Find every line in the entries that holds the string "button" and report it.

___ Input records ___

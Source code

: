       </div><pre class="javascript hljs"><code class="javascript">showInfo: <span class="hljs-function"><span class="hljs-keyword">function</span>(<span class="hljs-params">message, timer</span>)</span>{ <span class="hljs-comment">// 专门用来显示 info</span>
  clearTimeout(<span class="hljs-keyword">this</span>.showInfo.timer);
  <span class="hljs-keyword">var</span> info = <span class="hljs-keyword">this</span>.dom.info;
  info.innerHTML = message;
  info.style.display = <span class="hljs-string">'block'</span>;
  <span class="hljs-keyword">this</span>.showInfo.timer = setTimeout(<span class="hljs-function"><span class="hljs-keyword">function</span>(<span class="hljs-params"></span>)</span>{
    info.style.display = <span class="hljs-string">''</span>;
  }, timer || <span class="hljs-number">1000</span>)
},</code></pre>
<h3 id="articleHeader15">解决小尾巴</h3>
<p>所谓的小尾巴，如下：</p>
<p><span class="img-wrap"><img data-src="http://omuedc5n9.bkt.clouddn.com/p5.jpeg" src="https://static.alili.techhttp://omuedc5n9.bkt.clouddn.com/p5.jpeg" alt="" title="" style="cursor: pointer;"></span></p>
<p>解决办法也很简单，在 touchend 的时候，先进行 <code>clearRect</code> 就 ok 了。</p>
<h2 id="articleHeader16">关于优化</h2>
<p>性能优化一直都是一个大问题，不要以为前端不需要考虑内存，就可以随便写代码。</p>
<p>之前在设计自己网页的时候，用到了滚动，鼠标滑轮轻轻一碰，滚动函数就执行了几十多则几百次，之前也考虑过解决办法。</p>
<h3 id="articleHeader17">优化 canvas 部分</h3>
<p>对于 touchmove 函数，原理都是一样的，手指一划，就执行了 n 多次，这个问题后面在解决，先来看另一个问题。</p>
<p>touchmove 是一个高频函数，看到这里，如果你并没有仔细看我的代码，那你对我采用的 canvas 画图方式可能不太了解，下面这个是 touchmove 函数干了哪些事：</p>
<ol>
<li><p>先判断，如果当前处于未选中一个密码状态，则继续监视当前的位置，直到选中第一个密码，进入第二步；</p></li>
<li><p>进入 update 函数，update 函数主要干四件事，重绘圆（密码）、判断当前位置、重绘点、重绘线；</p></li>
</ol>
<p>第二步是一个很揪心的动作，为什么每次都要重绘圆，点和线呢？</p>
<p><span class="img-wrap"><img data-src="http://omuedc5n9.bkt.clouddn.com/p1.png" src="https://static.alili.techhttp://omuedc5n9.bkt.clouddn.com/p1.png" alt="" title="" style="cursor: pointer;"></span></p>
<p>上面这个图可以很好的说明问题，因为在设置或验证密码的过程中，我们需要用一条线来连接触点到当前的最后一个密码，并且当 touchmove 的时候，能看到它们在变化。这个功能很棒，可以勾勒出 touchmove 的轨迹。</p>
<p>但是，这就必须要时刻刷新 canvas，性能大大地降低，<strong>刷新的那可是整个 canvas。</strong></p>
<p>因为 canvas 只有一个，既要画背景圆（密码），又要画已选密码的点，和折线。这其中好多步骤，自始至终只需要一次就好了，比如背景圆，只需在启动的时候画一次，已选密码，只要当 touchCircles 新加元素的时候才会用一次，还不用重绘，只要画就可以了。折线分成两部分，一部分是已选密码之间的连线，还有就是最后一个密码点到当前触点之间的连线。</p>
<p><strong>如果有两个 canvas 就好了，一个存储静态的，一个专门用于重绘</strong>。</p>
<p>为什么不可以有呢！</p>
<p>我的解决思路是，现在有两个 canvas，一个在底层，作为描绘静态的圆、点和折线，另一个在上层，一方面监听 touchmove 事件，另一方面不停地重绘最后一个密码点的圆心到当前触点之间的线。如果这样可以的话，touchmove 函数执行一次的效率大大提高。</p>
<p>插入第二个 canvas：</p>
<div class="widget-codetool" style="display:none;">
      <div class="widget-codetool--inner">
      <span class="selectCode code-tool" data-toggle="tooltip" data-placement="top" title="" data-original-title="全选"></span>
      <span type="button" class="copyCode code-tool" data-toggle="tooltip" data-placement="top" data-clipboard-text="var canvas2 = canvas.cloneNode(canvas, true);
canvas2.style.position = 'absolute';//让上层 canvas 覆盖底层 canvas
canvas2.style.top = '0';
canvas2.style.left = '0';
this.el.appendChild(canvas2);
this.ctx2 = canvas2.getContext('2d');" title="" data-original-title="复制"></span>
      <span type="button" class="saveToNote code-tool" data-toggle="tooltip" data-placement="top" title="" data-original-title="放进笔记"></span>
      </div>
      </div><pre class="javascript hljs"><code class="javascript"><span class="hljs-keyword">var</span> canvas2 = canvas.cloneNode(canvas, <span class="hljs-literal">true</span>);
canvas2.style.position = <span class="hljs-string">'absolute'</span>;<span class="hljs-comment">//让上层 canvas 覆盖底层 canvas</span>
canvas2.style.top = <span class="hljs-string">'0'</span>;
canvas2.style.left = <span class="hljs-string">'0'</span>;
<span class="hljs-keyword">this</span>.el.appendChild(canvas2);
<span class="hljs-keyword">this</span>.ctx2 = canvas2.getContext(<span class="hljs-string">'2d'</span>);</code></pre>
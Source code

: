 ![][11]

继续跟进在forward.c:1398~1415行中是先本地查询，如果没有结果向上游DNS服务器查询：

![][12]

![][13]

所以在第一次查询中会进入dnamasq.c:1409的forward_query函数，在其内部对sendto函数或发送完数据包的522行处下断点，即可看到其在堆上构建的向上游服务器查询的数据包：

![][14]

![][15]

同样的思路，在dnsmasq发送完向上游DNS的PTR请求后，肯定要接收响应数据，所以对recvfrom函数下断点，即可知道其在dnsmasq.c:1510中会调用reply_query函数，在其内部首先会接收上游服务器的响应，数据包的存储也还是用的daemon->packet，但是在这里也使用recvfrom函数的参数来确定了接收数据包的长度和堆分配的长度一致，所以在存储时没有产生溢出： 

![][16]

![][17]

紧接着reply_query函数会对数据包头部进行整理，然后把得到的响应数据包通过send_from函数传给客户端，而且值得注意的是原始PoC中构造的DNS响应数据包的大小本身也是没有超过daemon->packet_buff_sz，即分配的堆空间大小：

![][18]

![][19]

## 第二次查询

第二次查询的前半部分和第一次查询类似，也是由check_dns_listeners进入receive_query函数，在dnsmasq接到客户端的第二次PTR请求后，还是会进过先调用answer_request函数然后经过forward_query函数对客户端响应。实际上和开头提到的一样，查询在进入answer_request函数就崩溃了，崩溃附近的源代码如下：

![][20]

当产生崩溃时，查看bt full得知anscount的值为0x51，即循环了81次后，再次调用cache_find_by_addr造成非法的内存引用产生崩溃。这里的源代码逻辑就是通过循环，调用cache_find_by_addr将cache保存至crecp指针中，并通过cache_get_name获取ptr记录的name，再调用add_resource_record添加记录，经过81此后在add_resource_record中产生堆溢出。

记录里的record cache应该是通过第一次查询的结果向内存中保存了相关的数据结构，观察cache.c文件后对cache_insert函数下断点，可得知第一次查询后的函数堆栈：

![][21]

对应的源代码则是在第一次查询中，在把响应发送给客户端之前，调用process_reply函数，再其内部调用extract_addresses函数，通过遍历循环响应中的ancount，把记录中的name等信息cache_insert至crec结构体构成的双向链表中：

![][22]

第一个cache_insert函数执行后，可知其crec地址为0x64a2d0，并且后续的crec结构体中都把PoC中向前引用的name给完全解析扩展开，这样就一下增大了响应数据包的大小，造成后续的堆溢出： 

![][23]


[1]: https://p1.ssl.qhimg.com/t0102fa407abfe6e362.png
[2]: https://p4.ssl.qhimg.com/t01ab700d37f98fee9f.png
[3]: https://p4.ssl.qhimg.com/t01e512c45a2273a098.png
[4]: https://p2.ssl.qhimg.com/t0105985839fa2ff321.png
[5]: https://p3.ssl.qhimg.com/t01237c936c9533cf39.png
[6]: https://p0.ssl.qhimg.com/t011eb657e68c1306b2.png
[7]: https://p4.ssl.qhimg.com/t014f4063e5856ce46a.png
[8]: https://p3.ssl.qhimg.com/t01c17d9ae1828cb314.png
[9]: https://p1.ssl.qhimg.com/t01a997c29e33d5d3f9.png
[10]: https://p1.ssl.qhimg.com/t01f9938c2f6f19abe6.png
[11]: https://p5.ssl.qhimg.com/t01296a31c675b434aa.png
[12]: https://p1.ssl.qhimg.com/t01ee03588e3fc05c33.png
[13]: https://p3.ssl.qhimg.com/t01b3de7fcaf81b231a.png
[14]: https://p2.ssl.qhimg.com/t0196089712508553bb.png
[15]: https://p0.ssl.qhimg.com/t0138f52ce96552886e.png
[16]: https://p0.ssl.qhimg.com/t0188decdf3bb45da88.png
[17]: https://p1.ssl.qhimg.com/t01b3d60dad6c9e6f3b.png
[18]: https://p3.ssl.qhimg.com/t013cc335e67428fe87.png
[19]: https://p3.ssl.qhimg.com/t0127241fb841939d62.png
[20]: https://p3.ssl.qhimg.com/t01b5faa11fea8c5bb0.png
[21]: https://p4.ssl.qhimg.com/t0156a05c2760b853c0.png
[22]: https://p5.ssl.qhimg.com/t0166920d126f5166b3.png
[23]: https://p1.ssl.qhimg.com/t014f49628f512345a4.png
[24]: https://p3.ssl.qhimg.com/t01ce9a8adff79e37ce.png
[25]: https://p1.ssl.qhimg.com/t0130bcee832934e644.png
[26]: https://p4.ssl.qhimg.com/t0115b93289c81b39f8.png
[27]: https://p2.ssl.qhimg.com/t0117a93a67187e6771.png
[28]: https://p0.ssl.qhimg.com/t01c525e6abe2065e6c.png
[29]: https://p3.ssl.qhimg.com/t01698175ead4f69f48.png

___

Solved exercise:
      <span type="button" class="copyCode code-tool" data-toggle="tooltip" data-placement="top" data-clipboard-text="var canvas2 = canvas.cloneNode(canvas, true);
      <span type="button" class="saveToNote code-tool" data-toggle="tooltip" data-placement="top" title="" data-original-title="放进笔记"></span>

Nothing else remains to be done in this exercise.